Wednesday, May 12, 1999 Published at 21:53 GMT 22:53 UK
Rescuer remembers tornado terror
Craig Hitchcock searched for survivors after last week's tornado
Craig Hitchcock lives in Norman, Oklahoma. Shortly after a tornado flattened the nearby town of Moore, he and his daughter helped search for survivors. This is his account of what happened:
On the night of 3 May as I was driving through Moore, Oklahoma on my way home, broadcasters were talking of several tornadoes in the area.
I was trying to determine the safest route when the broadcaster then announced: "The tornado is very large. Don't stay in your home in the target area or you won't survive, get out and below ground immediately!"
When I heard this I knew I had to get home to my family immediately and get them to shelter.
The radio announcers kept talking about one particular tornado that had already done extensive damage to two towns.
In harm's way
Driving through rain and hail up to the size of golf balls, I pulled over beneath an overpass for shelter near Moore. A trucker had also sought shelter, and as the rain and hail let up, we climbed the hill next to the overpass to see what was happening.
We were horrified to see a tornado the size of a small city approaching us. The sirens began to sound as the massive monster approached. We both looked at each other and realised that we would be dead if we stayed any longer.
The search begins
As I neared my home, I heard the radio station announce that Moore had taken a direct hit from what could possibly have been an F5 tornado.
When I got to my home, I grabbed my daughter Dawn, who is certified as an Emergency Medical Technician First Responder. I said: "We better go to Moore. This could be bad."
Local Fire Departments and Police Units were already racing up the Interstate to Moore with sirens blaring.
As we got closer to the centre of Moore, we could see pieces of beds and mattresses, smashed lamps, timber and children's toys and dolls lying all over the highway.
I began to worry about what Dawn might see and how it would effect her emotionally since it was her first time to witness such mass destruction.
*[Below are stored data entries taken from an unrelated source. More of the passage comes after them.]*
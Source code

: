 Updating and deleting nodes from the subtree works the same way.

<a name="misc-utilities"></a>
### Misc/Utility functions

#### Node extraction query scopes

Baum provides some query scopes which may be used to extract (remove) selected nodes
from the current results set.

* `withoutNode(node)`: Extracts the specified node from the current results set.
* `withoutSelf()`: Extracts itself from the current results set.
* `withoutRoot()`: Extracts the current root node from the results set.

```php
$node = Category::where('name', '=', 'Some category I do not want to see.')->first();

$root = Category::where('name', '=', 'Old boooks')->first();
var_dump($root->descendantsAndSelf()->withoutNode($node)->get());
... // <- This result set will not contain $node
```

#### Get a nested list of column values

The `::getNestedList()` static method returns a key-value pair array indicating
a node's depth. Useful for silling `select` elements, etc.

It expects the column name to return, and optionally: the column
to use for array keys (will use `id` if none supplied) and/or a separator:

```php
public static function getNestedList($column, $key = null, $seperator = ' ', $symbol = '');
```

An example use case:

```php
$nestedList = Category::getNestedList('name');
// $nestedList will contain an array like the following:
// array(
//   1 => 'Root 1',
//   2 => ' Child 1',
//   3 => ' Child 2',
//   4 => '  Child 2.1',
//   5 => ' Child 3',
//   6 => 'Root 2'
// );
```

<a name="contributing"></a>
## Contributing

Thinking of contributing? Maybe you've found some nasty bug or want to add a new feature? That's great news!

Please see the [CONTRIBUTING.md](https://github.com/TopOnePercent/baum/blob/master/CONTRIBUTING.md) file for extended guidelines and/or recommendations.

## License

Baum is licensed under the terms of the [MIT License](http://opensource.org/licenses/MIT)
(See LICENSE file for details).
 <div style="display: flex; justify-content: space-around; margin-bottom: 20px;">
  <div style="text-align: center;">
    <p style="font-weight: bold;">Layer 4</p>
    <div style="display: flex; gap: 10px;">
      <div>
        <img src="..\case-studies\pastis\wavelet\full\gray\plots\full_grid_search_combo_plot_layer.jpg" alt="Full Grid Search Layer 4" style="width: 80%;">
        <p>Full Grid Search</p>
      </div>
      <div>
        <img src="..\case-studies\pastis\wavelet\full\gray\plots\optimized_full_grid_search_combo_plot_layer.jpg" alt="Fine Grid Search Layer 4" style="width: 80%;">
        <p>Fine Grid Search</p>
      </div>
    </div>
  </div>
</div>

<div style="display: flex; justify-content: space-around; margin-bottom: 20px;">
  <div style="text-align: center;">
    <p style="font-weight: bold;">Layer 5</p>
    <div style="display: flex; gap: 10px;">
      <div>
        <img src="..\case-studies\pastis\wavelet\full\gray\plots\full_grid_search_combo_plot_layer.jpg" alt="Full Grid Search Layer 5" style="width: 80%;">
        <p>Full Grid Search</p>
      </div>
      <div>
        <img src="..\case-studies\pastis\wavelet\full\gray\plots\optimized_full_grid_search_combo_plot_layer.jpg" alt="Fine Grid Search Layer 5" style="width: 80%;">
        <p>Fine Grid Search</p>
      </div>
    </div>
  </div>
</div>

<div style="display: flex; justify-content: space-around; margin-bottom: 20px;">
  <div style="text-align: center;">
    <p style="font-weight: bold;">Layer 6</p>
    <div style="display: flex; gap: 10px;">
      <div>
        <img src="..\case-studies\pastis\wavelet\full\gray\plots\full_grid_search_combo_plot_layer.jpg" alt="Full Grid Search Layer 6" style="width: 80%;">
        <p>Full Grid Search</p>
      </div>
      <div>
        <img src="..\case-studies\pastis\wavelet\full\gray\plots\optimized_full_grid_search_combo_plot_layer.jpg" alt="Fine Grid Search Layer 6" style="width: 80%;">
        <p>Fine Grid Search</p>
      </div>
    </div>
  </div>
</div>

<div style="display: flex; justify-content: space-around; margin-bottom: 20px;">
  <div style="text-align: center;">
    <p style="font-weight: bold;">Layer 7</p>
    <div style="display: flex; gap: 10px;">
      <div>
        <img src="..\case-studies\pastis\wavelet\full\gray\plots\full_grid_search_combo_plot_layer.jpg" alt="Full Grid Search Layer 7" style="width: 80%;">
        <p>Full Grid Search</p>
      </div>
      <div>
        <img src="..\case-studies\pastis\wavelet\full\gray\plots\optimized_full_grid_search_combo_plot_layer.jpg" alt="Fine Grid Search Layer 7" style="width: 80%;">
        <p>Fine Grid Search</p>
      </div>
As we approached Moore, I looked, and all I could say was: "Oh my God. It's gone. It's all gone!"
The houses were totally gone, flattened. I could see smoke rising from the subdivision where several houses were burning.
We went to a command centre set up in a church parking lot.
People, firemen and law-enforcement officers were running everywhere.
We ran over to the firemen who were organising groups of search and rescue people to go in and search house to house for survivors.
Soon we found ourselves on the back of a flatbed truck with firemen, nurses, EMT personnel, and others. We were given elastic gloves and a medical kit each.
As we drove through the field of flattened houses, we were warned about downed power lines that could still be hot to touch. We were told to watch out for broken gas mains and meters and not to light anything.
Hissing streams of natural gas poured out of broken meters and pipes so loudly you couldn't hear each other. The gas hung so thick in the air it made you dizzy and nauseous. I knew we were truly in a dangerous situation; the whole neighbourhood could go up in a ball of fire at any moment.
Inside, I could see how the walls had fallen into the centre of the house.
Dining room tables were twisted and scattered about the area. China cabinets were turned over, and everything in them smashed. And yet, a big screen television was sitting in the living room undamaged by the twister as debris lay all around it.
In the street, large vans, cars and motor boats lay on their sides, twisted and unrecognisable.
The smell of the destruction was the same as a car accident, only 10 times worse.
I crawled into another house, yelling out for anyone that might hear me. I went upstairs and entered a bedroom after making my way across a huge debris path. The wind swirled around me like small tornadoes or dust devils carrying debris and bits of paper.
I looked up, and it looked like a monster had bitten a chunk out of the roof and the wall. I truly felt as if the devil himself had caused this destruction.
Early warning saved lives We searched for five-and-a-half hours but found no one. It was a good sign. Everyone had ample warning to get out of his or her houses in time to avoid disaster.
We were to learn later that the storm had winds of over 300mph as it hit the area, a first in history in the United States. The tornado was classified as an F5 plus, off the scale. Moore, Oklahoma looked as if it had been bombed.
It is a miracle that only 41 people died in this mass of destruction. It was estimated that we had over 76 tornadoes in the area that evening. Thank God for our early-warning systems and the great meteorologists we have in Oklahoma, or this massive twister could have killed hundreds of people.
After it was all over, I hugged my daughter Dawn a little tighter.